[Data extracted from a collection]
----------------
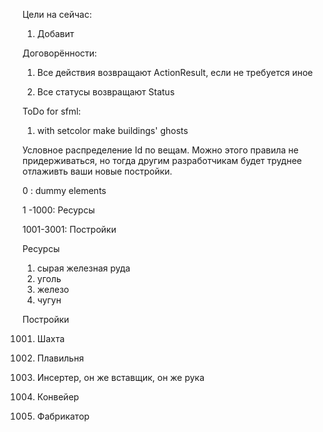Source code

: Цели на сейчас:

1) Добавит


Договорённости:

1) Все действия возвращают ActionResult, если не требуется иное

2) Все статусы возвращают Status 


ToDo for sfml:
1) with setcolor make buildings' ghosts

Условное распределение Id по вещам. Можно этого правила не придерживаться, но тогда другим разработчикам будет труднее отлаживть ваши новые постройки.

0        : dummy elements

1   -1000: Ресурсы

1001-3001: Постройки

Ресурсы
1) сырая железная руда
2) уголь
3) железо
5) чугун

Постройки

1001) Шахта

1002) Плавильня

1003) Инсертер, он же вставщик, он же рука

1004) Конвейер

1005) Фабрикатор
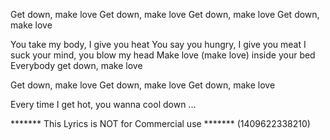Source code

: Get down, make love
Get down, make love
Get down, make love
Get down, make love

You take my body, I give you heat
You say you hungry, I give you meat
I suck your mind, you blow my head
Make love (make love) inside your bed
Everybody get down, make love

Get down, make love
Get down, make love
Get down, make love

Every time I get hot, you wanna cool down
...

******* This Lyrics is NOT for Commercial use *******
(1409622338210)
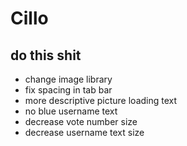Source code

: # Cillo

## do this shit

 - change image library
 - fix spacing in tab bar
 - more descriptive picture loading text
 - no blue username text
 - decrease vote number size
 - decrease username text size
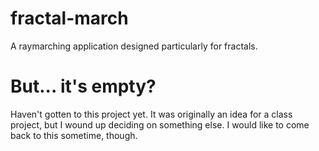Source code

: # fractal-march
A raymarching application designed particularly for fractals.

# But... it's empty?
Haven't gotten to this project yet. It was originally an idea for a class project, but I wound up deciding on something else. I would like to come back to this sometime, though.
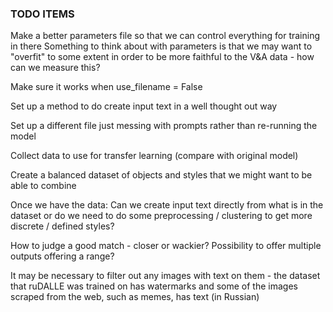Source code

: ### TODO ITEMS


Make a better parameters file so that we can control everything for training in there
Something to think about with parameters is that we may want to "overfit" to some extent in order to be more faithful to the V&A data - how can we measure this? 

Make sure it works when use_filename = False

Set up a method to do create input text in a well thought out way

Set up a different file just messing with prompts rather than re-running the model

Collect data to use for transfer learning (compare with original model)

Create a balanced dataset of objects and styles that we might want to be able to combine

Once we have the data:
Can we create input text directly from what is in the dataset or do we need to do some preprocessing / clustering to get more discrete / defined styles?

How to judge a good match - closer or wackier? Possibility to offer multiple outputs offering a range?

It may be necessary to filter out any images with text on them - the dataset that ruDALLE was trained on has watermarks and some of the images scraped from the web, such as memes, has text (in Russian)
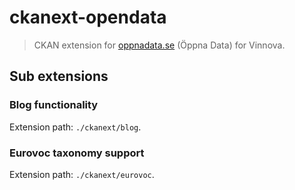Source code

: ckanext-opendata
================

> CKAN extension for [oppnadata.se](http://oppnadata.se) (Öppna Data) for Vinnova.

## Sub extensions

### Blog functionality

Extension path: `./ckanext/blog`.

### Eurovoc taxonomy support

Extension path: `./ckanext/eurovoc`.

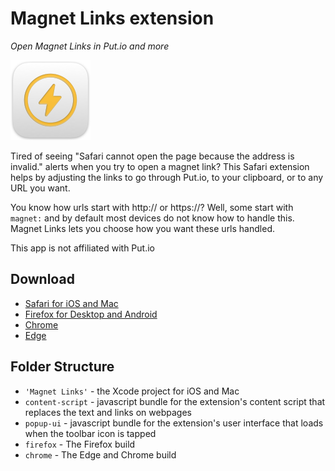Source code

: # Magnet Links extension

_Open Magnet Links in Put.io and more_

![icon][icon]

Tired of seeing "Safari cannot open the page because the address is invalid." alerts when you try to open a magnet link? This Safari extension helps by adjusting the links to go through Put.io, to your clipboard, or to any URL you want.

You know how urls start with http:// or https://? Well, some start with `magnet:` and by default most devices do not know how to handle this. Magnet Links lets you choose how you want these urls handled.

This app is not affiliated with Put.io


## Download

- [Safari for iOS and Mac](https://apps.apple.com/us/app/magnet-links/id1598258908)
- [Firefox for Desktop and Android](https://addons.mozilla.org/addon/magnet-links/)
- [Chrome](https://chrome.google.com/webstore/detail/fkioalmkhgkhojppkapnidbnaecnnkfo)
- [Edge](https://microsoftedge.microsoft.com/addons/detail/bmdmgkgpnjgmgcpmgnphgihlekjgnapf)


## Folder Structure

- `'Magnet Links'` - the Xcode project for iOS and Mac
- `content-script` - javascript bundle for the extension's content script that replaces the text and links on webpages
- `popup-ui` - javascript bundle for the extension's user interface that loads when the toolbar icon is tapped
- `firefox` - The Firefox build
- `chrome` - The Edge and Chrome build


[icon]: https://github.com/girlfriend-technology/magnet-links-extension/raw/main/Magnet%20Links/Shared%20(Extension)/Resources/images/icon-128.png "App Icon"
----------------
:: ACTIVITY ::
When copying the records, reproduce every entry exactly and omit all pictures.

:: SOLUTION TO THE EXERCISE ::
Source code

: Цели на сейчас:

1) Добавит


Договорённости:

1) Все действия возвращают ActionResult, если не требуется иное

2) Все статусы возвращают Status 


ToDo for sfml:
1) with setcolor make buildings' ghosts

Условное распределение Id по вещам. Можно этого правила не придерживаться, но тогда другим разработчикам будет труднее отлаживть ваши новые постройки.

0        : dummy elements

1   -1000: Ресурсы

1001-3001: Постройки

Ресурсы
1) сырая железная руда
2) уголь
3) железо
5) чугун

Постройки

1001) Шахта

1002) Плавильня

1003) Инсертер, он же вставщик, он же рука

1004) Конвейер

1005) Фабрикатор
Source code

: Get down, make love
Get down, make love
Get down, make love
Get down, make love

You take my body, I give you heat
You say you hungry, I give you meat
I suck your mind, you blow my head
Make love (make love) inside your bed
Everybody get down, make love

Get down, make love
Get down, make love
Get down, make love

Every time I get hot, you wanna cool down
...

******* This Lyrics is NOT for Commercial use *******
(1409622338210)
Source code

: # Cillo

## do this shit

 - change image library
 - fix spacing in tab bar
 - more descriptive picture loading text
 - no blue username text
 - decrease vote number size
 - decrease username text size
Source code

: # fractal-march
A raymarching application designed particularly for fractals.

# But... it's empty?
Haven't gotten to this project yet. It was originally an idea for a class project, but I wound up deciding on something else. I would like to come back to this sometime, though.
Source code

: ### TODO ITEMS


Make a better parameters file so that we can control everything for training in there
Something to think about with parameters is that we may want to "overfit" to some extent in order to be more faithful to the V&A data - how can we measure this? 

Make sure it works when use_filename = False

Set up a method to do create input text in a well thought out way

Set up a different file just messing with prompts rather than re-running the model

Collect data to use for transfer learning (compare with original model)

Create a balanced dataset of objects and styles that we might want to be able to combine

Once we have the data:
Can we create input text directly from what is in the dataset or do we need to do some preprocessing / clustering to get more discrete / defined styles?

How to judge a good match - closer or wackier? Possibility to offer multiple outputs offering a range?

It may be necessary to filter out any images with text on them - the dataset that ruDALLE was trained on has watermarks and some of the images scraped from the web, such as memes, has text (in Russian)
Source code

: ckanext-opendata
================

> CKAN extension for [oppnadata.se](http://oppnadata.se) (Öppna Data) for Vinnova.

## Sub extensions

### Blog functionality

Extension path: `./ckanext/blog`.

### Eurovoc taxonomy support

Extension path: `./ckanext/eurovoc`.

Source code

: # Magnet Links extension

_Open Magnet Links in Put.io and more_

![icon][icon]

Tired of seeing "Safari cannot open the page because the address is invalid." alerts when you try to open a magnet link? This Safari extension helps by adjusting the links to go through Put.io, to your clipboard, or to any URL you want.

You know how urls start with http:// or https://? Well, some start with `magnet:` and by default most devices do not know how to handle this. Magnet Links lets you choose how you want these urls handled.

This app is not affiliated with Put.io


## Download

- [Safari for iOS and Mac](https://apps.apple.com/us/app/magnet-links/id1598258908)
- [Firefox for Desktop and Android](https://addons.mozilla.org/addon/magnet-links/)
- [Chrome](https://chrome.google.com/webstore/detail/fkioalmkhgkhojppkapnidbnaecnnkfo)
- [Edge](https://microsoftedge.microsoft.com/addons/detail/bmdmgkgpnjgmgcpmgnphgihlekjgnapf)


## Folder Structure

- `'Magnet Links'` - the Xcode project for iOS and Mac
- `content-script` - javascript bundle for the extension's content script that replaces the text and links on webpages
- `popup-ui` - javascript bundle for the extension's user interface that loads when the toolbar icon is tapped
- `firefox` - The Firefox build
- `chrome` - The Edge and Chrome build


[icon]: https://github.com/girlfriend-technology/magnet-links-extension/raw/main/Magnet%20Links/Shared%20(Extension)/Resources/images/icon-128.png "App Icon"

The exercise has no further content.